Regardless of the actual approach, the underlying idea is still the same: we need to have tests before refactoring. Because, again, when we refactor we are not changing the behaviour of the code, only the structure.
When it comes to deciding a concrete treatment during gardening, I like to think about code as an expense. In practical terms this means that less code is good code and no code is the best code.
I'm not going to go over refactoring techniques nor design principles because there's plenty of literature about it. If you want to start somewhere, I think Martin Fowler's Refactoring should be mandatory reading. Not because of the refactoring recipes themselves, which are great. For me the greatest value comes from the analysis of coding smells in the first part of the book.
Another reason why I don't want to talk about concrete refactoring techniques or architectural choices is because I think there are no silver bullets. A lot of so-called "best” or “modern” practices are actually contextual and not broadly applicable. The perfect architecture does not exist. Even when some architecture fits a problem better than others, at the end of the day it's all about trade-offs.

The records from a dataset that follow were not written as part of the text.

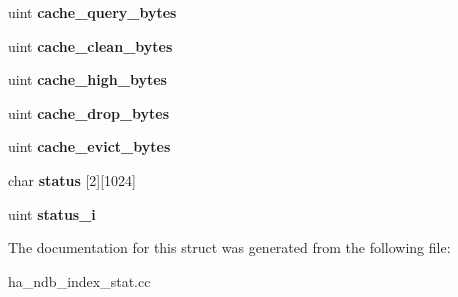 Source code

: \begin{DoxyCompactItemize}
\item 
\mbox{\label{structNdb__index__stat__glob_af2ddf9204a343e384eca523fdb1fa359}} 
uint {\bfseries cache\+\_\+query\+\_\+bytes}
\item 
\mbox{\label{structNdb__index__stat__glob_a84dc19e4eedb09e2f3854641e0cb3332}} 
uint {\bfseries cache\+\_\+clean\+\_\+bytes}
\item 
\mbox{\label{structNdb__index__stat__glob_a07d65748ec1b26b49c349a2dd17d23dd}} 
uint {\bfseries cache\+\_\+high\+\_\+bytes}
\item 
\mbox{\label{structNdb__index__stat__glob_a92803c8bff03f587ddecce23fae22f07}} 
uint {\bfseries cache\+\_\+drop\+\_\+bytes}
\item 
\mbox{\label{structNdb__index__stat__glob_ab196733e72aadea2bb011e85bde1dcab}} 
uint {\bfseries cache\+\_\+evict\+\_\+bytes}
\item 
\mbox{\label{structNdb__index__stat__glob_af619bcfcc5527a747b68b2f8ded83dde}} 
char {\bfseries status} \mbox{[}2\mbox{]}\mbox{[}1024\mbox{]}
\item 
\mbox{\label{structNdb__index__stat__glob_a5b6631bb4c28de17611aa40bafd8000d}} 
uint {\bfseries status\+\_\+i}
\end{DoxyCompactItemize}


The documentation for this struct was generated from the following file\+:\begin{DoxyCompactItemize}
\item 
ha\+\_\+ndb\+\_\+index\+\_\+stat.\+cc\end{DoxyCompactItemize}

That said, I would like to share two general guidelines that influence how I design and refactor code today.
I'm fine with duplicated code to a certain extent. Sometimes it's crystal clear that a piece of logic will be useful in other parts of the code. But sometimes a solution is quite specific to a context and it's difficult to tell what the right abstraction is. Here the rule of three is helpful.
YAGNI, the SOLID principles and DRY are helpful but sometimes they conflict with each other. For example, following the SOLID principles may lead us to create more classes than we really need to solve a simple problem.

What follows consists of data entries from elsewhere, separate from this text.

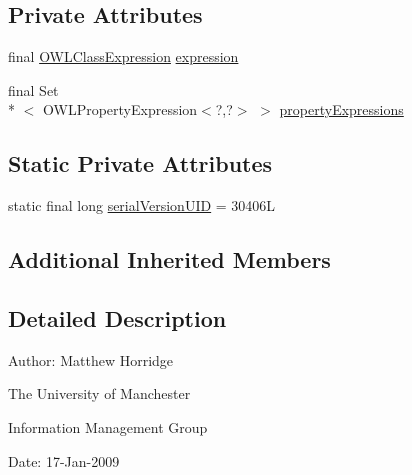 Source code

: \subsection*{Private Attributes}
\begin{DoxyCompactItemize}
\item 
final \hyperlink{interfaceorg_1_1semanticweb_1_1owlapi_1_1model_1_1_o_w_l_class_expression}{O\-W\-L\-Class\-Expression} \hyperlink{classuk_1_1ac_1_1manchester_1_1cs_1_1owl_1_1owlapi_1_1_o_w_l_has_key_axiom_impl_a355e5d0b0423e63ff9bb68f4e46c6c1a}{expression}
\item 
final Set\\*
$<$ O\-W\-L\-Property\-Expression$<$?,?$>$ $>$ \hyperlink{classuk_1_1ac_1_1manchester_1_1cs_1_1owl_1_1owlapi_1_1_o_w_l_has_key_axiom_impl_a296ff7ecb945f70f3c9cd48ae13bb0e3}{property\-Expressions}
\end{DoxyCompactItemize}
\subsection*{Static Private Attributes}
\begin{DoxyCompactItemize}
\item 
static final long \hyperlink{classuk_1_1ac_1_1manchester_1_1cs_1_1owl_1_1owlapi_1_1_o_w_l_has_key_axiom_impl_aa7b89a8b031f5c749fa541aae7bd14c3}{serial\-Version\-U\-I\-D} = 30406\-L
\end{DoxyCompactItemize}
\subsection*{Additional Inherited Members}


\subsection{Detailed Description}
Author\-: Matthew Horridge\par
 The University of Manchester\par
 Information Management Group\par
 Date\-: 17-\/\-Jan-\/2009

That's why I follow a kind of priority list:
This means that some duplication can be fine (hence DRY comes last) and the SOLID principles are great to guide the overall design of software. But above all, we should implement things only when we actually need them. I try to resist visionary solutions for imaginary problems I don't have today.
That's why sometimes I don’t apply design patterns by the book if they don't fit the problem exactly as they are meant for. This happens in our iOS apps in some cases, especially when the design of surrounding components is not ready to support a pattern as intended.
You might be thinking that some of the things I’ve said contradict each other. That’s entirely possible. But it’s at these “friction” points where experience comes into play. After years of practice I still make mistakes and continue learning when I need to go in one direction or another. It turns out, finding the right balance is hard.
Part of finding that balance is accepting that today I know less than tomorrow. I don't try to find the perfect architecture, choose the perfect variable name or apply the perfect abstraction. I work with the knowledge about a problem I have today and stay pragmatic.
For example, I don't think renaming a method that I had already renamed last week is a waste of time if today I have a better understanding of the domain. It was probably the right call back then, because it reflected the knowledge I had. And it's probably the right call now too, because I know more.
I hope I've been able to inspire you to integrate this mindset as part of your work. This is something that might not be news for you, but it’s helpful to have a reminder from time to time.
And if you disagree with something, that's fine! As Ron Jeffries wrote recently:
"People and the way they work together is more important than any particular practices or tools. Practices and tools make a difference, but people working well together can transcend any flaws in their tools and improve their practices. And people working poorly together can screw things up no matter what practices and tools are used."